To be fair it was a rather stinky, difficult year here at the Sushiboy household. We had high plans and hopes for the year that were quickly dashed by Sushi's layoff around the beginning of January. It was rough but I think we handled things the right way. The first thing we did was take all our credit cards and put them in a sealed envelope. The next thing we did was call all said card companies and applied for financial hardship. We did NOT give up on Sushi going to school. For that I am particularly proud. Now we're down to 16 weeks this coming friday until he graduates. woot! :) We also contacted our Bishop and let him know what had happened and that we were going to need some financial help for a little while. I don't know what we would have done without the help of our ward. Food orders, help with utilities even help with our mortgage one month. I am so so greatful for the blessings of the Church welfare system. And I have gained such a testimony of the fast offerings and how they help so many people. Thankfully we only needed their help for a few months and then Sushi found a job that worked around his school schedule and paid basically the same as his last job. The good news is he is in such a better place. He is appreciated and liked at this job and that is priceless. When Sushi was layed off we asked my Father to give him a blessing. In the blessing we were told we had just been handed a great blessing. Looking back on this last year I can see how it was a great blessing. I have gained an even greater testimony of the love our Heavenly Father has for us. I know that our lives are watched over and guided by a loving, kind Father in Heaven. Our needs were met. What a blessing. Sushi and I are finally on the same page as to what needs to happen with our finances. That is a great blessing as well. So my resolutions this year are going to be a little less rigid and a little more spiritual. I hope those of you who are not religious who read my blog will forgive me.

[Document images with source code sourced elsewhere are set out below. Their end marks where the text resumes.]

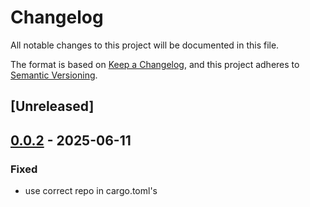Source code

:# Changelog

All notable changes to this project will be documented in this file.

The format is based on [Keep a Changelog](https://keepachangelog.com/en/1.0.0/),
and this project adheres to [Semantic Versioning](https://semver.org/spec/v2.0.0.html).

## [Unreleased]

## [0.0.2](https://github.com/theahaco/scaffold-stellar/compare/stellar-registry-v0.0.1...stellar-registry-v0.0.2) - 2025-06-11

### Fixed

- use correct repo in cargo.toml's
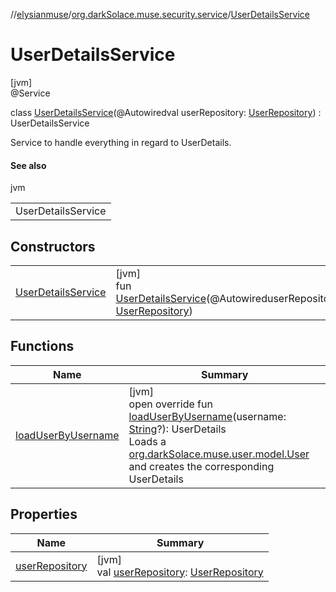 //[elysianmuse](../../../index.md)/[org.darkSolace.muse.security.service](../index.md)/[UserDetailsService](index.md)

# UserDetailsService

[jvm]\
@Service

class [UserDetailsService](index.md)(@Autowiredval userRepository: [UserRepository](../../org.darkSolace.muse.user.repository/-user-repository/index.md)) : UserDetailsService

Service to handle everything in regard to UserDetails.

#### See also

jvm

|                    |
|--------------------|
| UserDetailsService |

## Constructors

| | |
|---|---|
| [UserDetailsService](-user-details-service.md) | [jvm]<br>fun [UserDetailsService](-user-details-service.md)(@AutowireduserRepository: [UserRepository](../../org.darkSolace.muse.user.repository/-user-repository/index.md)) |

## Functions

| Name | Summary |
|---|---|
| [loadUserByUsername](load-user-by-username.md) | [jvm]<br>open override fun [loadUserByUsername](load-user-by-username.md)(username: [String](https://kotlinlang.org/api/latest/jvm/stdlib/kotlin/-string/index.html)?): UserDetails<br>Loads a [org.darkSolace.muse.user.model.User](../../org.darkSolace.muse.user.model/-user/index.md) and creates the corresponding UserDetails |

## Properties

| Name | Summary |
|---|---|
| [userRepository](user-repository.md) | [jvm]<br>val [userRepository](user-repository.md): [UserRepository](../../org.darkSolace.muse.user.repository/-user-repository/index.md) |
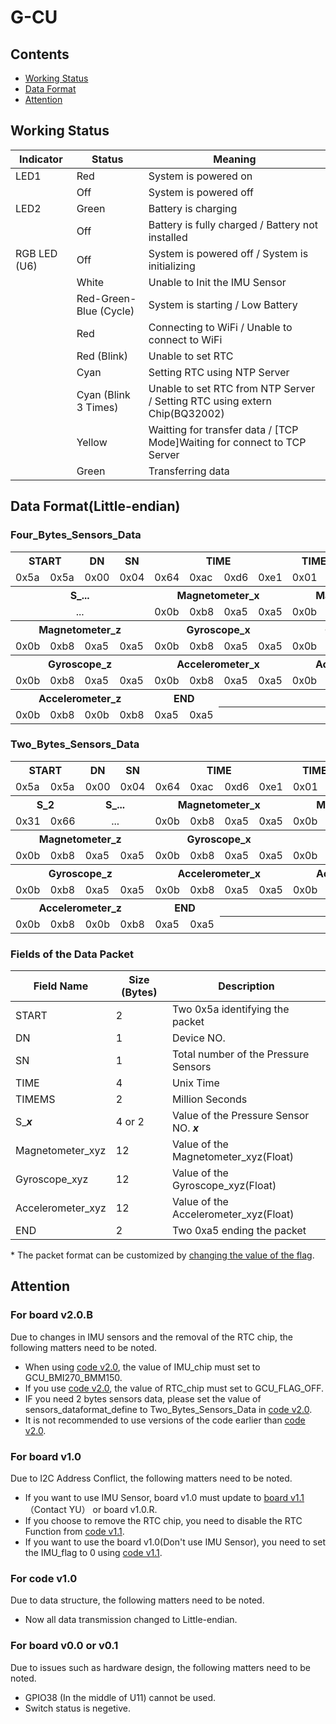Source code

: # G-CU
## Contents
 - [Working Status](#working-status)
 - [Data Format](#data-format)
 - [Attention](#attention)

## Working Status

| Indicator    | Status                         | Meaning                                            |
| ------------ | ------------------------------ | -------------------------------------------------- |
| LED1         | Red                            | System is powered on     |
|              | Off                            | System is powered off    |
| LED2         | Green                          | Battery is charging      |
|              | Off                            | Battery is fully charged / Battery not installed   |
| RGB LED (U6) | Off                            | System is powered off / System is initializing     |
|              | White                          | Unable to Init the IMU Sensor |
|              | Red-Green-Blue (Cycle)         | System is starting / Low Battery     |
|              | Red                            | Connecting to WiFi / Unable to connect to WiFi  |
|              | Red (Blink)                    | Unable to set RTC     |
|              | Cyan                           | Setting RTC using NTP Server    |
|              | Cyan (Blink 3 Times)           | Unable to set RTC from NTP Server / Setting RTC using extern Chip(BQ32002)   |
|              | Yellow                         | Waitting for transfer data / [TCP Mode]Waiting for connect to TCP Server |
|              | Green                          | Transferring data   |



## Data Format(Little-endian)

### Four_Bytes_Sensors_Data
<table>
 <tr>
  <th colspan="2">START</th>
  <th>DN</th>
  <th>SN</th>
  <th colspan="4">TIME</th>
  <th colspan="2">TIMEMS</th>
  <th colspan="4">S_1</th>
 </tr>
 <tr>
  <td>0x5a</td>
  <td>0x5a</td>
  <td>0x00</td>
  <td>0x04</td>
  <td>0x64</td>
  <td>0xac</td>
  <td>0xd6</td>
  <td>0xe1</td>
  <td>0x01</td>
  <td>0xf4</td>
  <td>0x30</td>
  <td>0x8e</td>
  <td>0x00</td>
  <td>0x00</td>
 </tr>
 <tr>
  <th colspan="4">S_...</th>
  <th colspan="4">Magnetometer_x</th>
  <th colspan="4">Magnetometer_y</th>
 <tr>
  <td colspan="4" align="center">...</td>
  <td>0x0b</td>
  <td>0xb8</td>
  <td>0xa5</td>
  <td>0xa5</td>
  <td>0x0b</td>
  <td>0xb8</td>
  <td>0xa5</td>
  <td>0xa5</td>
  
  
 </tr>
 <tr>
  <th colspan="4">Magnetometer_z</th>
  <th colspan="4">Gyroscope_x</th>
  <th colspan="4">Gyroscope_y</th>
 </tr>
 <tr>
  <td>0x0b</td>
  <td>0xb8</td>
  <td>0xa5</td>
  <td>0xa5</td>
  <td>0x0b</td>
  <td>0xb8</td>
  <td>0xa5</td>
  <td>0xa5</td>
  <td>0x0b</td>
  <td>0xb8</td>
  <td>0xa5</td>
  <td>0xa5</td>
 </tr>
 <tr>
  <th colspan="4">Gyroscope_z</th>
  <th colspan="4">Accelerometer_x</th>
  <th colspan="4">Accelerometer_y</th>
 </tr>
 <tr>
  <td>0x0b</td>
  <td>0xb8</td>
  <td>0xa5</td>
  <td>0xa5</td>
  <td>0x0b</td>
  <td>0xb8</td>
  <td>0xa5</td>
  <td>0xa5</td>
  <td>0x0b</td>
  <td>0xb8</td>
  <td>0xa5</td>
  <td>0xa5</td>
 </tr>
 <tr>
  <th colspan="4">Accelerometer_z</th>
  <th colspan="2">END</th>
  <th colspan="6"></th>
 </tr>
 <tr>
  <td>0x0b</td>
  <td>0xb8</td>
  <td>0x0b</td>
  <td>0xb8</td>
  <td>0xa5</td>
  <td>0xa5</td>
  <th colspan="6"></th>
 </tr>
</table>

### Two_Bytes_Sensors_Data
<table>
 <tr>
  <th colspan="2">START</th>
  <th>DN</th>
  <th>SN</th>
  <th colspan="4">TIME</th>
  <th colspan="2">TIMEMS</th>
  <th colspan="2">S_1</th>
 </tr>
 <tr>
  <td>0x5a</td>
  <td>0x5a</td>
  <td>0x00</td>
  <td>0x04</td>
  <td>0x64</td>
  <td>0xac</td>
  <td>0xd6</td>
  <td>0xe1</td>
  <td>0x01</td>
  <td>0xf4</td>
  <td>0x30</td>
  <td>0x8e</td>
 </tr>
 <tr>
  <th colspan="2">S_2</th>
  <th colspan="2">S_...</th>
  <th colspan="4">Magnetometer_x</th>
  <th colspan="4">Magnetometer_y</th>
 <tr>
  <td>0x31</td>
  <td>0x66</td>
  <td colspan="2" align="center">...</td>
  <td>0x0b</td>
  <td>0xb8</td>
  <td>0xa5</td>
  <td>0xa5</td>
  <td>0x0b</td>
  <td>0xb8</td>
  <td>0xa5</td>
  <td>0xa5</td>
  
  
 </tr>
 <tr>
  <th colspan="4">Magnetometer_z</th>
  <th colspan="4">Gyroscope_x</th>
  <th colspan="4">Gyroscope_y</th>
 </tr>
 <tr>
  <td>0x0b</td>
  <td>0xb8</td>
  <td>0xa5</td>
  <td>0xa5</td>
  <td>0x0b</td>
  <td>0xb8</td>
  <td>0xa5</td>
  <td>0xa5</td>
  <td>0x0b</td>
  <td>0xb8</td>
  <td>0xa5</td>
  <td>0xa5</td>
 </tr>
 <tr>
  <th colspan="4">Gyroscope_z</th>
  <th colspan="4">Accelerometer_x</th>
  <th colspan="4">Accelerometer_y</th>
 </tr>
 <tr>
  <td>0x0b</td>
  <td>0xb8</td>
  <td>0xa5</td>
  <td>0xa5</td>
  <td>0x0b</td>
  <td>0xb8</td>
  <td>0xa5</td>
  <td>0xa5</td>
  <td>0x0b</td>
  <td>0xb8</td>
  <td>0xa5</td>
  <td>0xa5</td>
 </tr>
 <tr>
  <th colspan="4">Accelerometer_z</th>
  <th colspan="2">END</th>
  <th colspan="6"></th>
 </tr>
 <tr>
  <td>0x0b</td>
  <td>0xb8</td>
  <td>0x0b</td>
  <td>0xb8</td>
  <td>0xa5</td>
  <td>0xa5</td>
  <th colspan="6"></th>
 </tr>
</table>

### Fields of the Data Packet
| Field Name        | Size (Bytes) | Description                                         |
| ----------------- | ------------ | -------------------------------------------------- |
| START             | 2            | Two 0x5a identifying the packet    |
| DN                | 1            | Device NO.    |
| SN                | 1            | Total number of the Pressure Sensors      |
| TIME              | 4            | Unix Time   |
| TIMEMS            | 2            | Million Seconds     |
| S_***x***         | 4 or 2       | Value of the Pressure Sensor NO. ***x***    |
| Magnetometer_xyz  | 12           | Value of the Magnetometer_xyz(Float)  |
| Gyroscope_xyz     | 12           | Value of the Gyroscope_xyz(Float)  |
| Accelerometer_xyz | 12           | Value of the Accelerometer_xyz(Float)  |
| END               | 2            | Two 0xa5 ending the packet   |

\* The packet format can be customized by [changing the value of the flag](Arduino/README.md#flag).

## Attention
### For board v2.0.B
Due to changes in IMU sensors and the removal of the RTC chip, the following matters need to be noted.
- When using [code v2.0](Arduino/v2.0/README.md), the value of IMU_chip must set to GCU_BMI270_BMM150.
- If you use [code v2.0](Arduino/v2.0/README.md), the value of RTC_chip must set to GCU_FLAG_OFF.
- IF you need 2 bytes sensors data, please set the value of sensors_dataformat_define to Two_Bytes_Sensors_Data in [code v2.0](Arduino/v2.0/README.md).
- It is not recommended to use versions of the code earlier than [code v2.0](Arduino/v2.0/README.md).


### For board v1.0
Due to I2C Address Conflict, the following matters need to be noted.
 - If you want to use IMU Sensor, board v1.0 must update to [board v1.1](PCB%20Design/README.md) （Contact YU） or board v1.0.R.
 - If you choose to remove the RTC chip, you need to disable the RTC Function from [code v1.1](Arduino/v1.1/README.md).
 - If you want to use the board v1.0(Don't use IMU Sensor), you need to set the IMU_flag to 0 using [code v1.1](Arduino/v1.1/README.md).

### For code v1.0
Due to data structure, the following matters need to be noted.
 - Now all data transmission changed to Little-endian.

### For board v0.0 or v0.1
Due to issues such as hardware design, the following matters need to be noted.
 - GPIO38 (In the middle of U11) cannot be used.
 - Switch status is negetive.


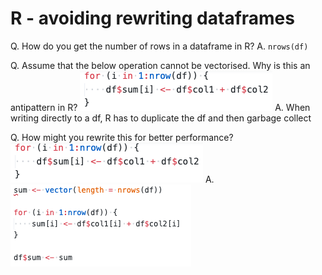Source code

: # R - avoiding rewriting dataframes
Q. How do you get the number of rows in a dataframe in R?
A.  `nrows(df)`

Q. Assume that the below operation cannot be vectorised. Why is this an antipattern in R?
![](BearImages/0AC6B221-D324-449F-AF4E-658397557400-98018-0000019C601C0D71/C6CFB289-212A-462A-B0C1-985F55082023.png)
A. When writing directly to a df, R has to duplicate the df and then garbage collect

Q. How might you rewrite this for better performance?
![](BearImages/9A2E429D-D239-4017-AB97-E63FD41208B8-98018-0000019C61C4418C/C40615A6-4797-4FBF-9A84-0F1DA8FCC79F.png)
A. 
![](BearImages/5B312860-7246-4382-8A86-E0A9FF4BEC4C-46373-0000077B0999FDA5/ABA95B89-BE18-4A1B-A005-F0E05573083D.png)


<!-- #anki/deck/Programming -->

<!-- {BearID:250DC036-D363-407F-B3EC-9DCB739525A9-98018-0000019AF7D37711} -->
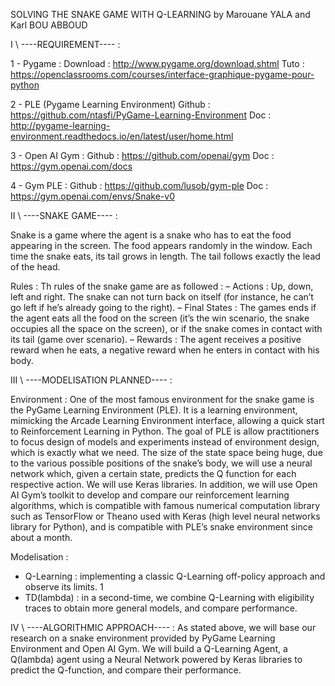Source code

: SOLVING THE SNAKE GAME WITH Q-LEARNING 
by Marouane YALA and Karl BOU ABBOUD


I \ ----REQUIREMENT---- :

1 - Pygame : 
Download : http://www.pygame.org/download.shtml 
Tuto : https://openclassrooms.com/courses/interface-graphique-pygame-pour-python 

2 - PLE (Pygame Learning Environment) 
Github : https://github.com/ntasfi/PyGame-Learning-Environment
Doc : http://pygame-learning-environment.readthedocs.io/en/latest/user/home.html

3 - Open AI Gym :
Github : https://github.com/openai/gym
Doc : https://gym.openai.com/docs 

4 - Gym PLE : 
Github : https://github.com/lusob/gym-ple
Doc : https://gym.openai.com/envs/Snake-v0


II \ ----SNAKE GAME---- :

Snake is a game where the agent is a snake who has to eat the food appearing in the screen.
The food appears randomly in the window. Each time the snake eats, its tail grows in
length. The tail follows exactly the lead of the head.

Rules :
Th rules of the snake game are as followed :
– Actions : Up, down, left and right. The snake can not turn back on itself (for instance,
he can’t go left if he’s already going to the right).
– Final States : The games ends if the agent eats all the food on the screen (it’s the
win scenario, the snake occupies all the space on the screen), or if the snake comes in
contact with its tail (game over scenario).
– Rewards : The agent receives a positive reward when he eats, a negative reward when
he enters in contact with his body.


III \ ----MODELISATION PLANNED---- :

Environment :
One of the most famous environment for the snake game is the PyGame Learning Environment
(PLE). It is a learning environment, mimicking the Arcade Learning Environment
interface, allowing a quick start to Reinforcement Learning in Python. The goal of PLE is
allow practitioners to focus design of models and experiments instead of environment design,
which is exactly what we need.
The size of the state space being huge, due to the various possible positions of the snake’s
body, we will use a neural network which, given a certain state, predicts the Q function for
each respective action. We will use Keras libraries.
In addition, we will use Open AI Gym’s toolkit to develop and compare our reinforcement
learning algorithms, which is compatible with famous numerical computation
library such as TensorFlow or Theano used with Keras (high level neural networks library
for Python), and is compatible with PLE’s snake environment since about a month.

Modelisation :
- Q-Learning : implementing a classic Q-Learning off-policy approach and observe its
limits.
1
- TD(lambda) : in a second-time, we combine Q-Learning with eligibility traces to obtain
more general models, and compare performance.


IV \ ----ALGORITHMIC APPROACH---- :
As stated above, we will base our research on a snake environment provided by PyGame
Learning Environment and Open AI Gym. We will build a Q-Learning Agent, a Q(lambda) agent
using a Neural Network powered by Keras libraries to predict the Q-function, and compare
their performance.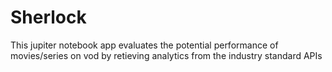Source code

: # Sherlock
This jupiter notebook app evaluates the potential performance of movies/series on vod by retieving analytics from the industry standard APIs

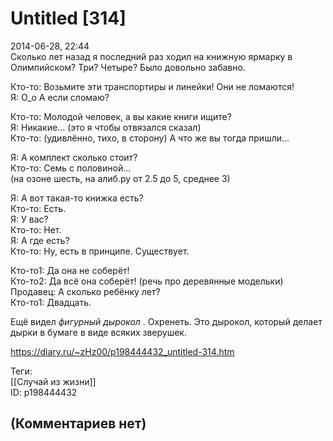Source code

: Untitled [314]
==============

  
2014-06-28, 22:44  
 Сколько лет назад я последний раз ходил на книжную ярмарку в Олимпийском? Три? Четыре? Было довольно забавно.   
   
 Кто-то: Возьмите эти транспортиры и линейки! Они не ломаются!   
 Я: О\_о А если сломаю?   
   
 Кто-то: Молодой человек, а вы какие книги ищите?   
 Я: Никакие... (это я чтобы отвязался сказал)   
 Кто-то: (удивлённо, тихо, в сторону) А что же вы тогда пришли...   
   
 Я: А комплект сколько стоит?   
 Кто-то: Семь с половиной...   
 (на озоне шесть, на алиб.ру от 2.5 до 5, среднее 3)   
   
 Я: А вот такая-то книжка есть?   
 Кто-то: Есть.   
 Я: У вас?   
 Кто-то: Нет.   
 Я: А где есть?   
 Кто-то: Ну, есть в принципе. Существует.   
   
 Кто-то1: Да она не соберёт!   
 Кто-то2: Да всё она соберёт! (речь про деревянные модельки)   
 Продавец: А сколько ребёнку лет?   
 Кто-то1: Двадцать.   
   
 Ещё видел  *фигурный дырокол*  . Охренеть. Это дырокол, который делает дырки в бумаге в виде всяких зверушек.   
  
<https://diary.ru/~zHz00/p198444432_untitled-314.htm>  
  
Теги:  
[[Случай из жизни]]  
ID: p198444432  


(Комментариев нет)
------------------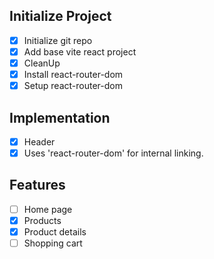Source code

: ## Initialize Project

- [x] Initialize git repo
- [x] Add base vite react project
- [x] CleanUp
- [x] Install react-router-dom
- [x] Setup react-router-dom

## Implementation

- [x] Header
- [x] Uses 'react-router-dom' for internal linking.

## Features

- [ ] Home page
- [x] Products
- [x] Product details
- [ ] Shopping cart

1- Read my scriptures every day. Not only as a family but individually as well. This is something I have struggled with for a while. I know I should do it, I just seem to let other things in my life get in the way. I need to make the time for this. I make time for everything else.
2- along the same token, say my prayers morning AND night and say family prayers. I'm awesome about the night time thing, not so great about the morning thing. My children can wait a few minutes while I say my prayers. :) I'm sure I'll be a much more patient, kind mother if I do this.
3- go to they gym at least 3 times a week. I'm done trying to put a number that I will lose. Apparently my body has decided that it will be impossible to lose weight so I'm just going for healthy. If I happen to lose a few lb's along the way that would be awesome.
4- Promote to director with Pampered Chef. I KNOW this will happen this year. Pampered Chef changed their career plan putting the control back in my hands and I am stoked. I CAN do this. The things that were stopping me before were things that were out of my hands I'm already meeting the guidelines that will be coming out so I know it's possible.
5-continue to not use those cards and pay those suckers off. The sooner they're gone, the better off we'll be.
I think that is it. That's enough I think! I hope you have some awesome resolutions for yourself! Tell me what they are!